EXERCISE BRIEF
Output the lines from the top of the entries below to the line with "# DATA ANALYSIS", both included, exactly and without pictures.

[GIVEN RECORDS — start]

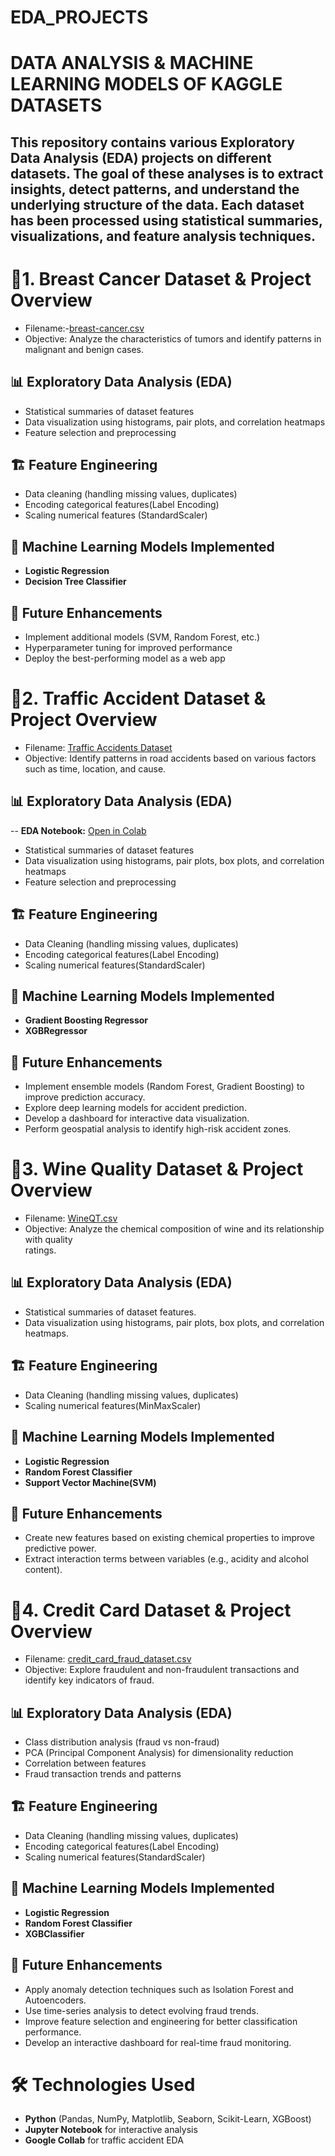 # EDA_PROJECTS
# DATA ANALYSIS & MACHINE LEARNING MODELS OF KAGGLE DATASETS
## This repository contains various Exploratory Data Analysis (EDA) projects on different datasets. The goal of these analyses is to extract insights, detect patterns, and understand the underlying structure of the data. Each dataset has been processed using statistical summaries, visualizations, and feature analysis techniques.

# 📌1. Breast Cancer Dataset & Project Overview
  - Filename:-[breast-cancer.csv](breast-cancer.csv)
  - Objective: Analyze the characteristics of tumors and identify patterns in malignant and benign 
     cases.
    
## 📊 Exploratory Data Analysis (EDA)
  - Statistical summaries of dataset features
  - Data visualization using histograms, pair plots, and correlation heatmaps
  - Feature selection and preprocessing

## 🏗️ Feature Engineering 
  - Data cleaning (handling missing values, duplicates)
  - Encoding categorical features(Label Encoding)
  - Scaling numerical features (StandardScaler)

## 🤖 Machine Learning Models Implemented 
  - **Logistic Regression** 
  - **Decision Tree Classifier**

## 🔮 Future Enhancements
  - Implement additional models (SVM, Random Forest, etc.)
  - Hyperparameter tuning for improved performance
  - Deploy the best-performing model as a web app



# 📌2. Traffic Accident Dataset & Project Overview
  - Filename: [Traffic Accidents Dataset](https://www.kaggle.com/datasets/oktayrdeki/traffic-accidents)
  - Objective: Identify patterns in road accidents based on various factors such as time, 
    location, and cause.

## 📊 Exploratory Data Analysis (EDA)
 -- **EDA Notebook:** [Open in Colab](https://colab.research.google.com/drive/13m3MmWTOtcj4l0XxeiUfj8uAL-EdRLpD#)
 - Statistical summaries of dataset features
 - Data visualization using histograms, pair plots, box plots, and correlation heatmaps
 - Feature selection and preprocessing

## 🏗️ Feature Engineering
  - Data Cleaning (handling missing values, duplicates)
  - Encoding categorical features(Label Encoding)
  - Scaling numerical features(StandardScaler)

## 🤖 Machine Learning Models Implemented
  -  **Gradient Boosting Regressor** 
  -  **XGBRegressor**

## 🔮 Future Enhancements
  - Implement ensemble models (Random Forest, Gradient Boosting) to improve prediction accuracy.
  - Explore deep learning models for accident prediction.
  - Develop a dashboard for interactive data visualization.
  - Perform geospatial analysis to identify high-risk accident zones.


 # 📌3. Wine Quality Dataset & Project Overview
   - Filename: [WineQT.csv](WineQT.csv)
   - Objective: Analyze the chemical composition of wine and its relationship with quality  
     ratings.

## 📊 Exploratory Data Analysis (EDA)
 - Statistical summaries of dataset features.
 - Data visualization using histograms, pair plots, box plots, and correlation heatmaps.

## 🏗️ Feature Engineering
  - Data Cleaning (handling missing values, duplicates)
  - Scaling numerical features(MinMaxScaler)

## 🤖 Machine Learning Models Implemented
  -  **Logistic Regression** 
  -  **Random Forest Classifier**
  -  **Support Vector Machine(SVM)**

## 🔮 Future Enhancements
  - Create new features based on existing chemical properties to improve predictive power.
  - Extract interaction terms between variables (e.g., acidity and alcohol content).


# 📌4. Credit Card Dataset & Project Overview
  - Filename: [credit_card_fraud_dataset.csv]( credit_card_fraud_dataset.csv)
  - Objective: Explore fraudulent and non-fraudulent transactions and identify key indicators of 
    fraud.

## 📊 Exploratory Data Analysis (EDA)
   - Class distribution analysis (fraud vs non-fraud)
   - PCA (Principal Component Analysis) for dimensionality reduction
   - Correlation between features
   - Fraud transaction trends and patterns

## 🏗️ Feature Engineering
  - Data Cleaning (handling missing values, duplicates)
  - Encoding categorical features(Label Encoding)
  - Scaling numerical features(StandardScaler)

## 🤖 Machine Learning Models Implemented
  -  **Logistic Regression** 
  -  **Random Forest Classifier**
  -  **XGBClassifier**

## 🔮 Future Enhancements
  - Apply anomaly detection techniques such as Isolation Forest and Autoencoders.
  - Use time-series analysis to detect evolving fraud trends.
  - Improve feature selection and engineering for better classification performance.
  - Develop an interactive dashboard for real-time fraud monitoring.

# 🛠 Technologies Used
  - **Python** (Pandas, NumPy, Matplotlib, Seaborn, Scikit-Learn, XGBoost)
  - **Jupyter Notebook** for interactive analysis
  - **Google Collab** for traffic accident EDA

[GIVEN RECORDS — finish]

WRITTEN RESPONSE
 # EDA_PROJECTS
# DATA ANALYSIS & MACHINE LEARNING MODELS OF KAGGLE DATASETS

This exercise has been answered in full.